- _EXERCISE AIM_
Across all the entries below, how many lines mention the string "rules"? Respond with a single number.

- _MATERIAL TO PROCESS_
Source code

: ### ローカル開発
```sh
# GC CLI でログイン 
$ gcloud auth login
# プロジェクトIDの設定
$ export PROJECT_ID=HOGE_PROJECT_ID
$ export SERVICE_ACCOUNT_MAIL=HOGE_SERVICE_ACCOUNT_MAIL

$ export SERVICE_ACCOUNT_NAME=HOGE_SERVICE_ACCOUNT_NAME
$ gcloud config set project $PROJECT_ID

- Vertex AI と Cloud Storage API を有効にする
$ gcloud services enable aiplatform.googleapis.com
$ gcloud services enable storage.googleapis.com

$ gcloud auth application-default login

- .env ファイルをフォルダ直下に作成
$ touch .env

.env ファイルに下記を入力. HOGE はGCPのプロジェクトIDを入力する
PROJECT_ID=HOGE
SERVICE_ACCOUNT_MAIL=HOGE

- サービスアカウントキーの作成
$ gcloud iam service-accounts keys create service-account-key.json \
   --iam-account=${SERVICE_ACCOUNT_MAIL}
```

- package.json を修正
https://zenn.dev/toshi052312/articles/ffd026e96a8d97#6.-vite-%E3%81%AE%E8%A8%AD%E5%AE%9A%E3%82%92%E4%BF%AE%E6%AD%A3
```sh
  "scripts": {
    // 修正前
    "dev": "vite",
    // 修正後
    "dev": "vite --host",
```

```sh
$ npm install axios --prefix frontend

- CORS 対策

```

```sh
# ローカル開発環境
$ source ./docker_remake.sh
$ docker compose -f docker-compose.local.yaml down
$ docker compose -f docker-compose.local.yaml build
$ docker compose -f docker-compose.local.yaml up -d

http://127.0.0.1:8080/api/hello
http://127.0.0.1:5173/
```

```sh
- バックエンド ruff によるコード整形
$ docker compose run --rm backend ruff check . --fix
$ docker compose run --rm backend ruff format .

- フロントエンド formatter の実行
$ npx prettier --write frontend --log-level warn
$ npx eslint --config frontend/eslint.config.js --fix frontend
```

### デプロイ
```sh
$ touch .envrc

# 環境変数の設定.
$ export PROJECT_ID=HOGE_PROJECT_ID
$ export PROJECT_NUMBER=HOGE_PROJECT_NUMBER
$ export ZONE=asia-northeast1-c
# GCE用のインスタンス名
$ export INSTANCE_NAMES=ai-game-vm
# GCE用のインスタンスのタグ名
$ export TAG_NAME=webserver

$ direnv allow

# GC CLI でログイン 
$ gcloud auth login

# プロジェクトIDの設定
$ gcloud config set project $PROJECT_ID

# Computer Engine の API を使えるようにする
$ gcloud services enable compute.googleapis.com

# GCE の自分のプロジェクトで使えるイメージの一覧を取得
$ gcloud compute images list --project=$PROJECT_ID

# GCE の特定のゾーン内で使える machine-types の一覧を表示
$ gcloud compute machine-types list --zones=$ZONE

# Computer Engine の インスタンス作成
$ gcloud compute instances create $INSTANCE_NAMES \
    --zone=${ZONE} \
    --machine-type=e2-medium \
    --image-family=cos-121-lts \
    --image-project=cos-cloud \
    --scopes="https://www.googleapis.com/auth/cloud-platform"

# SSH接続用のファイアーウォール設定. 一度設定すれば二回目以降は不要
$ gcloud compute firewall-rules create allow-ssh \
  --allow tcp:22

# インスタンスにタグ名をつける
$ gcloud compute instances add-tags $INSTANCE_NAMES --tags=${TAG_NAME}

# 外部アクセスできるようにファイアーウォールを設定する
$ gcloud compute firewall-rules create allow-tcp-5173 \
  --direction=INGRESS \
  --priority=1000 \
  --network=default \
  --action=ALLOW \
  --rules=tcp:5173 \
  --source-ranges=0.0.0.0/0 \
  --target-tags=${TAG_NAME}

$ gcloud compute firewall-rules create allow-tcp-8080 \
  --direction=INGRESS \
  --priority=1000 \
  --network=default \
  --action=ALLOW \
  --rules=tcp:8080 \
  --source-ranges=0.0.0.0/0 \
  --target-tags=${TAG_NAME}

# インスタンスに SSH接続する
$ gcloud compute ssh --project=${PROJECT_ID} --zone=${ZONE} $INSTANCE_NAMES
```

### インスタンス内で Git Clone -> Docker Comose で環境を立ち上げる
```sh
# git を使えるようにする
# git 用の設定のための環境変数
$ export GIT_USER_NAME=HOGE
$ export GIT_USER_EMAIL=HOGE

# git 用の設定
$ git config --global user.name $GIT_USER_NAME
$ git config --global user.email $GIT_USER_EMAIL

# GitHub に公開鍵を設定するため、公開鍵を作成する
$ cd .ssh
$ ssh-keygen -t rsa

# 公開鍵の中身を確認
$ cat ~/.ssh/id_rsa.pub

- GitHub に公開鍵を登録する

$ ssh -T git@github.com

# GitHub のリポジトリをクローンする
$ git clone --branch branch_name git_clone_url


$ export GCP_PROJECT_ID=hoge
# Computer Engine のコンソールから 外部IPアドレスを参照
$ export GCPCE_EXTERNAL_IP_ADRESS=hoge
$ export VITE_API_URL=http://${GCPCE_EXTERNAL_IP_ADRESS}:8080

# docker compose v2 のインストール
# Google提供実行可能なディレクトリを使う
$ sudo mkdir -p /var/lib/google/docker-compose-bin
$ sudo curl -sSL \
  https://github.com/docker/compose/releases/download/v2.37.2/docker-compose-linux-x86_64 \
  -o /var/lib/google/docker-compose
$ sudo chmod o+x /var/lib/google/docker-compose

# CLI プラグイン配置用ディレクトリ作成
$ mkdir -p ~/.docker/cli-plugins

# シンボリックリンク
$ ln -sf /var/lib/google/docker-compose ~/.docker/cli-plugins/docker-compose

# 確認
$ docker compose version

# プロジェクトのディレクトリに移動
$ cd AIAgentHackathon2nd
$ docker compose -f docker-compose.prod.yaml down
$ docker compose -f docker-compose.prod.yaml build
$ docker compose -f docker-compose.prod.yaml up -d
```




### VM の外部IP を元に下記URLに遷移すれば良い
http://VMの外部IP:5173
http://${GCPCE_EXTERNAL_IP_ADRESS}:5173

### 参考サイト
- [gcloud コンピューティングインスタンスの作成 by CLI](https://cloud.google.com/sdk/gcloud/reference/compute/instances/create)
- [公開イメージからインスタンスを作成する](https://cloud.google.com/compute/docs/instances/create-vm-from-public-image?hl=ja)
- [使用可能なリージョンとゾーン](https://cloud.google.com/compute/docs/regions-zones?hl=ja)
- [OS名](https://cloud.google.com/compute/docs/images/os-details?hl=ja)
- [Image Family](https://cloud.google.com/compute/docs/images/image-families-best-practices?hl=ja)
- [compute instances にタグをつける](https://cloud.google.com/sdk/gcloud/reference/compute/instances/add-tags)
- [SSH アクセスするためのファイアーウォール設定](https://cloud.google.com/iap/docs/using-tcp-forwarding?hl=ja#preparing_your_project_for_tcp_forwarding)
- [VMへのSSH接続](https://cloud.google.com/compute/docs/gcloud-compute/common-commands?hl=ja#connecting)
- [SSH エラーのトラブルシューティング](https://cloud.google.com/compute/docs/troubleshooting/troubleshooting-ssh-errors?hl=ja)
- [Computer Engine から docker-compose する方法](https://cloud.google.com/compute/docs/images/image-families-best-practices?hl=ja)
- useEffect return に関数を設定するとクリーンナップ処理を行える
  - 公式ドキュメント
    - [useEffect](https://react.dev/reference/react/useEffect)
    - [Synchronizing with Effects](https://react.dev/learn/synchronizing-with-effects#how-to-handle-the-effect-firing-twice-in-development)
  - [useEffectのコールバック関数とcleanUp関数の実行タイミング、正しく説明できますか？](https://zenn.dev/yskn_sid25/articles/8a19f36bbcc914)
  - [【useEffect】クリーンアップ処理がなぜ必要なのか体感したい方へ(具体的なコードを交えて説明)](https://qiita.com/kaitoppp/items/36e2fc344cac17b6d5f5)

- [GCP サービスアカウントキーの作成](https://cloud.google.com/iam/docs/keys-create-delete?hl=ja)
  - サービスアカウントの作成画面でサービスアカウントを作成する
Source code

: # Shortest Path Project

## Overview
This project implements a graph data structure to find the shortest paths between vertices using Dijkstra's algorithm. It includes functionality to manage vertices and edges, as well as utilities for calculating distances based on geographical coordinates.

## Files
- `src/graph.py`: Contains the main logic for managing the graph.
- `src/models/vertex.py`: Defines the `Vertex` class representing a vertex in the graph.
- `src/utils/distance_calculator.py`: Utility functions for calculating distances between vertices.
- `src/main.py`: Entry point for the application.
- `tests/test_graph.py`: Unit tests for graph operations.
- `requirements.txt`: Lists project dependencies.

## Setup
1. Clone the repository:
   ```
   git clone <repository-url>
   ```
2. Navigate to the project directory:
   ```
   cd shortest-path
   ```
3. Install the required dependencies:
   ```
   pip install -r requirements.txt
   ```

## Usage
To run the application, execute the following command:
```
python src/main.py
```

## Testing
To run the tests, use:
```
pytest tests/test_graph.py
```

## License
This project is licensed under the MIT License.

- _TASK OUTPUT_
5